At the unveiling of the iPad in San Francisco, Apple CEO Steve Jobs made it very clear that Apple should indeed be considered a manufacturer of mobile devices. In fact, he compared Apple’s business to the biggest mobile OEMs working in the industry today.
“By revenue,” Jobs said, “Apple is now the largest mobile devices company in the world. Bigger than Sony, Samsung, and by revenue, even bigger than Nokia.”
It’s probably no surprise that Tim Cook, Apple’s COO, reiterated those sentiments at Goldman Sachs’ technology conference in San Francisco yesterday afternoon.
“Yes, you should definitely look at Apple as a mobile device company,” Cook said, according to a live blog of the event from The Wall Street Journal. “We believe we are uniquely positioned for success in the mobile world because we can seamlessly integrate hardware and software.”
The ability to “seamlessly integrate hardware and software” has a lot to do with Apple’s ability to control its projects.
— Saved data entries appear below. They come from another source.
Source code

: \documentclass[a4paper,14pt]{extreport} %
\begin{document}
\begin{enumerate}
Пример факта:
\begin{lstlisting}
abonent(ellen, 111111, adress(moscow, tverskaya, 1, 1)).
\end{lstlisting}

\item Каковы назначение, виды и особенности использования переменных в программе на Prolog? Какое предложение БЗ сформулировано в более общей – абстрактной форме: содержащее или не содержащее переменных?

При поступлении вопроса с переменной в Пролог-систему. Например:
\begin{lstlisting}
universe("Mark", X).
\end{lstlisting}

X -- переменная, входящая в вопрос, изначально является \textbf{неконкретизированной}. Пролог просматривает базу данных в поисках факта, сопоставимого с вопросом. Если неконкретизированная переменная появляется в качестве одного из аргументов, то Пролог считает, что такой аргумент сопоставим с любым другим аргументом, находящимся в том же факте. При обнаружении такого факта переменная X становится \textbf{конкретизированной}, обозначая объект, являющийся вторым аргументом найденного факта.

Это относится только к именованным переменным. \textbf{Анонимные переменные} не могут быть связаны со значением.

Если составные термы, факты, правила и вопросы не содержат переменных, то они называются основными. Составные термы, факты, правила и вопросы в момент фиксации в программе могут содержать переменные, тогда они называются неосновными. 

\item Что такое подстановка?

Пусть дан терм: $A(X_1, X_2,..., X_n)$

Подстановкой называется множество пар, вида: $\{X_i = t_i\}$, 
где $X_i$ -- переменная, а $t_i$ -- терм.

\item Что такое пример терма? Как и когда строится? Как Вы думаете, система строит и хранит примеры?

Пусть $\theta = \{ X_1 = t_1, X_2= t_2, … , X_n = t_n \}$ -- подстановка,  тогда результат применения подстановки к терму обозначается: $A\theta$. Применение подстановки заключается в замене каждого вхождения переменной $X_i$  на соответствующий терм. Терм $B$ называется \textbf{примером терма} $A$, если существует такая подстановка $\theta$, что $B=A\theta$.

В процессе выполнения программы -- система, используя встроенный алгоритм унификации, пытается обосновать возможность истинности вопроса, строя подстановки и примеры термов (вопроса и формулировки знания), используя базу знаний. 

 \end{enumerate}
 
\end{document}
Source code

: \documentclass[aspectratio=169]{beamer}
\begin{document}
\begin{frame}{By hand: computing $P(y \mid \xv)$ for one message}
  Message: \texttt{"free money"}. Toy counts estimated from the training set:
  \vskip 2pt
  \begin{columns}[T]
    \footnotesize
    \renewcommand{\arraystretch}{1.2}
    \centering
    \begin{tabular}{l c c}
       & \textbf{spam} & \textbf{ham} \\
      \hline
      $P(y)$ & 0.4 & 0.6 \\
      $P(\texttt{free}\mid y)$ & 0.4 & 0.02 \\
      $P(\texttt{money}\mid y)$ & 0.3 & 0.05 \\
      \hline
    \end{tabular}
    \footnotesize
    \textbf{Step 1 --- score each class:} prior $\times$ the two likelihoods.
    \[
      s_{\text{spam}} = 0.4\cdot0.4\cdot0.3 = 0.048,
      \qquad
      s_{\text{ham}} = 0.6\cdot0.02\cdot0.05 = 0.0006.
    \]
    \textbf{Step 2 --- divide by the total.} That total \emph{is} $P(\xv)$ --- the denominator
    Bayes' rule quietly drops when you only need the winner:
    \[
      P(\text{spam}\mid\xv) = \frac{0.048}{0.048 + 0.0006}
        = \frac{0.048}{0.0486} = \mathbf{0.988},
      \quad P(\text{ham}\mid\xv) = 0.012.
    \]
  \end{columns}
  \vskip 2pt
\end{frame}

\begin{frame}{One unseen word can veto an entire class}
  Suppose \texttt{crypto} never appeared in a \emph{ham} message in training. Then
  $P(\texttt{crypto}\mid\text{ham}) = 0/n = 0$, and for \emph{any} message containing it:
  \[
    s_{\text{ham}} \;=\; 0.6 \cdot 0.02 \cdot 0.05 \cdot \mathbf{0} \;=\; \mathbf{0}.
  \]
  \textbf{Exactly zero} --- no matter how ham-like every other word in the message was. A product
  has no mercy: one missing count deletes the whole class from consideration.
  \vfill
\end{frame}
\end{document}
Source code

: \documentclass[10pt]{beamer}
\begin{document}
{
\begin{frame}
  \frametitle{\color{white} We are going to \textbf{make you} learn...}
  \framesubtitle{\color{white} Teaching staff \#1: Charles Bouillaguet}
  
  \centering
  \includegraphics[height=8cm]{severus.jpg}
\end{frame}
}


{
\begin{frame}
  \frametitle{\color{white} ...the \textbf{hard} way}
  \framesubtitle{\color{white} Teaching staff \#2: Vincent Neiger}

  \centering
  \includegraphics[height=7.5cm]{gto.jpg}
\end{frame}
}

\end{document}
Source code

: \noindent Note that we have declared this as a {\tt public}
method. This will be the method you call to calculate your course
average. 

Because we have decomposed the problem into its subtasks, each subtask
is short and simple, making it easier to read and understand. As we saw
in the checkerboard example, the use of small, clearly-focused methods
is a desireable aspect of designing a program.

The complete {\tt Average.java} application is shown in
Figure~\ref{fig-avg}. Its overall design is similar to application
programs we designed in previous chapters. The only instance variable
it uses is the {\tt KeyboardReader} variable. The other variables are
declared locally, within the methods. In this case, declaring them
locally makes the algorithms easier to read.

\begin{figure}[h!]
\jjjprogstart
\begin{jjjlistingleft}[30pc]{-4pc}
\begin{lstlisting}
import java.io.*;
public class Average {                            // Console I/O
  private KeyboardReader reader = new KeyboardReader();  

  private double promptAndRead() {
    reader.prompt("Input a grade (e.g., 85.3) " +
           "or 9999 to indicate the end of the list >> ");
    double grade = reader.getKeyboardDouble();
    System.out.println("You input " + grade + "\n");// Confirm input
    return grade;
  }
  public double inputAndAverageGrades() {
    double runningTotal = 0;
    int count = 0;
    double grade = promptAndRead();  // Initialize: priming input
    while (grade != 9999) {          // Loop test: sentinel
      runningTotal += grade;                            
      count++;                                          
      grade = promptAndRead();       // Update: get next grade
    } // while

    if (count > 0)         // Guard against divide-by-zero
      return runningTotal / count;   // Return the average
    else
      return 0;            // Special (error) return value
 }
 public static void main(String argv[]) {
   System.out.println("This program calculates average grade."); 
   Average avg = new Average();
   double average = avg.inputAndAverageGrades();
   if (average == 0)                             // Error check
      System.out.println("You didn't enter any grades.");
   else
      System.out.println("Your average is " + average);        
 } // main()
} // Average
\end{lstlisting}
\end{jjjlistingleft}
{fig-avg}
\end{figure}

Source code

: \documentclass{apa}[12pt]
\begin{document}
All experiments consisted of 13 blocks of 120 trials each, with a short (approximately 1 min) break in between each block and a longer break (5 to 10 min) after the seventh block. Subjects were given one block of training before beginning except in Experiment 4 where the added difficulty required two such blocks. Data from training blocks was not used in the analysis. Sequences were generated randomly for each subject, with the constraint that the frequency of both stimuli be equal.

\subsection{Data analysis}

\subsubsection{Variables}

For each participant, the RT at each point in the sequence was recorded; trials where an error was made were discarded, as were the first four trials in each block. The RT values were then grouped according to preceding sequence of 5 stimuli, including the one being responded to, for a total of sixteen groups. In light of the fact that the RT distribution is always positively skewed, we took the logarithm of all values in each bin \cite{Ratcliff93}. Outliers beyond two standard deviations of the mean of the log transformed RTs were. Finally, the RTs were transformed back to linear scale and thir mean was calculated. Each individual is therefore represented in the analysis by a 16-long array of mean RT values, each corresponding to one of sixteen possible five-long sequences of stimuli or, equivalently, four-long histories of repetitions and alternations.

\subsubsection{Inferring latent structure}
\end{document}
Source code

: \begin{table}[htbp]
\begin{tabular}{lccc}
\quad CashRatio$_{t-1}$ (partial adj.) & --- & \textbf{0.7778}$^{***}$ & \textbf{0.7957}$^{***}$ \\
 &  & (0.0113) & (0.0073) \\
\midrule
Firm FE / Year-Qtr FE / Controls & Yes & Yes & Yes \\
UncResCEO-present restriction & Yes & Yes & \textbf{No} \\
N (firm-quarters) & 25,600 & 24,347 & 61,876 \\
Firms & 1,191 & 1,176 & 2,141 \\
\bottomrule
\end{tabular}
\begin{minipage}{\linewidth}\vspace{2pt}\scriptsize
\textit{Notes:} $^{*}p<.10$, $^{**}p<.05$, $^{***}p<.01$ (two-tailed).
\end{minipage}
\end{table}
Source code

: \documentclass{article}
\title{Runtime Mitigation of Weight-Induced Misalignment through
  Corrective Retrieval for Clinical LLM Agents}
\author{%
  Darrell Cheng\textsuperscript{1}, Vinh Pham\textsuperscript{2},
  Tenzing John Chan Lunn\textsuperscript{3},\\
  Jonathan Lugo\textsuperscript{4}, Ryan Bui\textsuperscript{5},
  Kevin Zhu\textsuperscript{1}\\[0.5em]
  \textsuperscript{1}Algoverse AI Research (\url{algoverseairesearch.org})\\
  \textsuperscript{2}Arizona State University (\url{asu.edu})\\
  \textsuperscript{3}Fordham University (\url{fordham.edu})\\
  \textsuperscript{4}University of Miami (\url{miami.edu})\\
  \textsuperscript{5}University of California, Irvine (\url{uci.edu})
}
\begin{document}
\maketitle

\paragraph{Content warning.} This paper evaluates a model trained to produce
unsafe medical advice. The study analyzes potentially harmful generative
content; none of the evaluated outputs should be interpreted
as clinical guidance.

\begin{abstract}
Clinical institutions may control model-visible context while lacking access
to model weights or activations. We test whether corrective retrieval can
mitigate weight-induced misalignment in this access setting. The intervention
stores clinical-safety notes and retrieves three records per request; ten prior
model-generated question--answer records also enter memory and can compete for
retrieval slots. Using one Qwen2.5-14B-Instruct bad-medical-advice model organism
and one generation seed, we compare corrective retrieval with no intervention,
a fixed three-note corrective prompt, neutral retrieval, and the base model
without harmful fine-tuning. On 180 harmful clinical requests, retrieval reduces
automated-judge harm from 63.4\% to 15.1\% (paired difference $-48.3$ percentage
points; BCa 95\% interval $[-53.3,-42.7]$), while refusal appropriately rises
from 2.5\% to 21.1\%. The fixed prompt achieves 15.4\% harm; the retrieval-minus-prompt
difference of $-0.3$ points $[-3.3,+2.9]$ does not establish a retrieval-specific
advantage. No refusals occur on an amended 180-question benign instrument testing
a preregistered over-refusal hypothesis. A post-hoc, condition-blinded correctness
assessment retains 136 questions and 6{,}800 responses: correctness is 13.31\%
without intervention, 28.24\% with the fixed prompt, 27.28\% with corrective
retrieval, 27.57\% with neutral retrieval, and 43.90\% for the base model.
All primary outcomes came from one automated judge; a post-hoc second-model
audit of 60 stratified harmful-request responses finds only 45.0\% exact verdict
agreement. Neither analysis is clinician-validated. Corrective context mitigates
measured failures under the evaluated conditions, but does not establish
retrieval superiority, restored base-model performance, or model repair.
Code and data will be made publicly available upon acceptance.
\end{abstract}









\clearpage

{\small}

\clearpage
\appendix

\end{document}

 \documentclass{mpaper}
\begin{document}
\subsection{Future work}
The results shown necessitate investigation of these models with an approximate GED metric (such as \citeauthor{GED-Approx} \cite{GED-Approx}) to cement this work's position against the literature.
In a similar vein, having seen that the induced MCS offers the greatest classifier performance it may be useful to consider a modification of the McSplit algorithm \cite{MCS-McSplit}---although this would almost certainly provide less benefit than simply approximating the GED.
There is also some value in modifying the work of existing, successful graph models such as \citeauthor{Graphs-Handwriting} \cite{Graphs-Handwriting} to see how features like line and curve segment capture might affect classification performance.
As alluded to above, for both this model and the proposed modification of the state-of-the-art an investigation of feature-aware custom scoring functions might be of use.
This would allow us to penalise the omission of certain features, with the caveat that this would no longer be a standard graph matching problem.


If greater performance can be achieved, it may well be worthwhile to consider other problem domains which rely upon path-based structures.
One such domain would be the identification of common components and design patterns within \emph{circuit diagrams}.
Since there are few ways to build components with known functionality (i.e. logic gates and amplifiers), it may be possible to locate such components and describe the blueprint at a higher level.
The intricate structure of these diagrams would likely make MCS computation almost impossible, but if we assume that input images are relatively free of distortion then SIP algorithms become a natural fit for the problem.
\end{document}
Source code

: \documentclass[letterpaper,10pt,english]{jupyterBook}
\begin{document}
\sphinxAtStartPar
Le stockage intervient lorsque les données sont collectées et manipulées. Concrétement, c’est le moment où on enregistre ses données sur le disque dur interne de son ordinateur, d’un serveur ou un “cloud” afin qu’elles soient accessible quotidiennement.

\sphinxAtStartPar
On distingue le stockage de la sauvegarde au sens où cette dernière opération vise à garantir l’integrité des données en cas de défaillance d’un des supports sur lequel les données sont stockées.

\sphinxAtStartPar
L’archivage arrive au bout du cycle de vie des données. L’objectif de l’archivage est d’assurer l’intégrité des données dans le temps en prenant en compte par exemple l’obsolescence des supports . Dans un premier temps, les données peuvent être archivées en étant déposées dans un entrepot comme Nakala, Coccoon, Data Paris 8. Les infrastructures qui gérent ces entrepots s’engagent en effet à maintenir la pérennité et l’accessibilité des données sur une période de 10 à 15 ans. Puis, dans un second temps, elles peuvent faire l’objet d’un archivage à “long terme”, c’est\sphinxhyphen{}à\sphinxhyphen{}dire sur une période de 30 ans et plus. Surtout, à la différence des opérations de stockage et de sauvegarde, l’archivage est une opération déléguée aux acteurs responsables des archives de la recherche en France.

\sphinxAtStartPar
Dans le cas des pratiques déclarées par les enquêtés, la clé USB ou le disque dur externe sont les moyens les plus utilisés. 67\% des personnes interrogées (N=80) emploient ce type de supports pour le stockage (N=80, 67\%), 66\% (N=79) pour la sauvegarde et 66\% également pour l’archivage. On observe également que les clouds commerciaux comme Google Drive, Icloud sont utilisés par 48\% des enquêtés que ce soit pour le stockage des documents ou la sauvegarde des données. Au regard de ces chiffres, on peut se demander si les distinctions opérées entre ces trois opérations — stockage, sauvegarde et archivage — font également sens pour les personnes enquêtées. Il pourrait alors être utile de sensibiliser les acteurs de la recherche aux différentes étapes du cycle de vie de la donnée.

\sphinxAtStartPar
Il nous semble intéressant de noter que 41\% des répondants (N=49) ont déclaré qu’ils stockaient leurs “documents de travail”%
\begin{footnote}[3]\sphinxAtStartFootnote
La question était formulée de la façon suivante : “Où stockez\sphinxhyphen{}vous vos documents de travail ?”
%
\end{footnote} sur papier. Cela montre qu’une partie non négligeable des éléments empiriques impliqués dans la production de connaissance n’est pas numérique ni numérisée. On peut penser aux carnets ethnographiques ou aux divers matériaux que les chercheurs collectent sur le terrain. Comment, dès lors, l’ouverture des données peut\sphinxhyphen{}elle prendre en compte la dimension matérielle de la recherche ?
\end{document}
The iPad was yet another demonstration of the lengths to which Apple will go in order to specify every aspect of its devices. The iPad features Apple’s own silicon in the form of the A4 processor.
Cook said that Apple keeps things simple in order that it can put all of its creative energy behind a narrow product line, which he says doesn’t affect the company’s bottom line. “The tables you are sitting at today, you could probably put every product on it that Apple makes, yet Apple’s revenue last year was $40 billion. I think the only other companies that can say that are the oil companies.”
While Cook’s comments weren’t exactly breaking news, they did offer insight into the way Apple views itself going forward, which is to say as a bona fide manufacturer of mobile devices.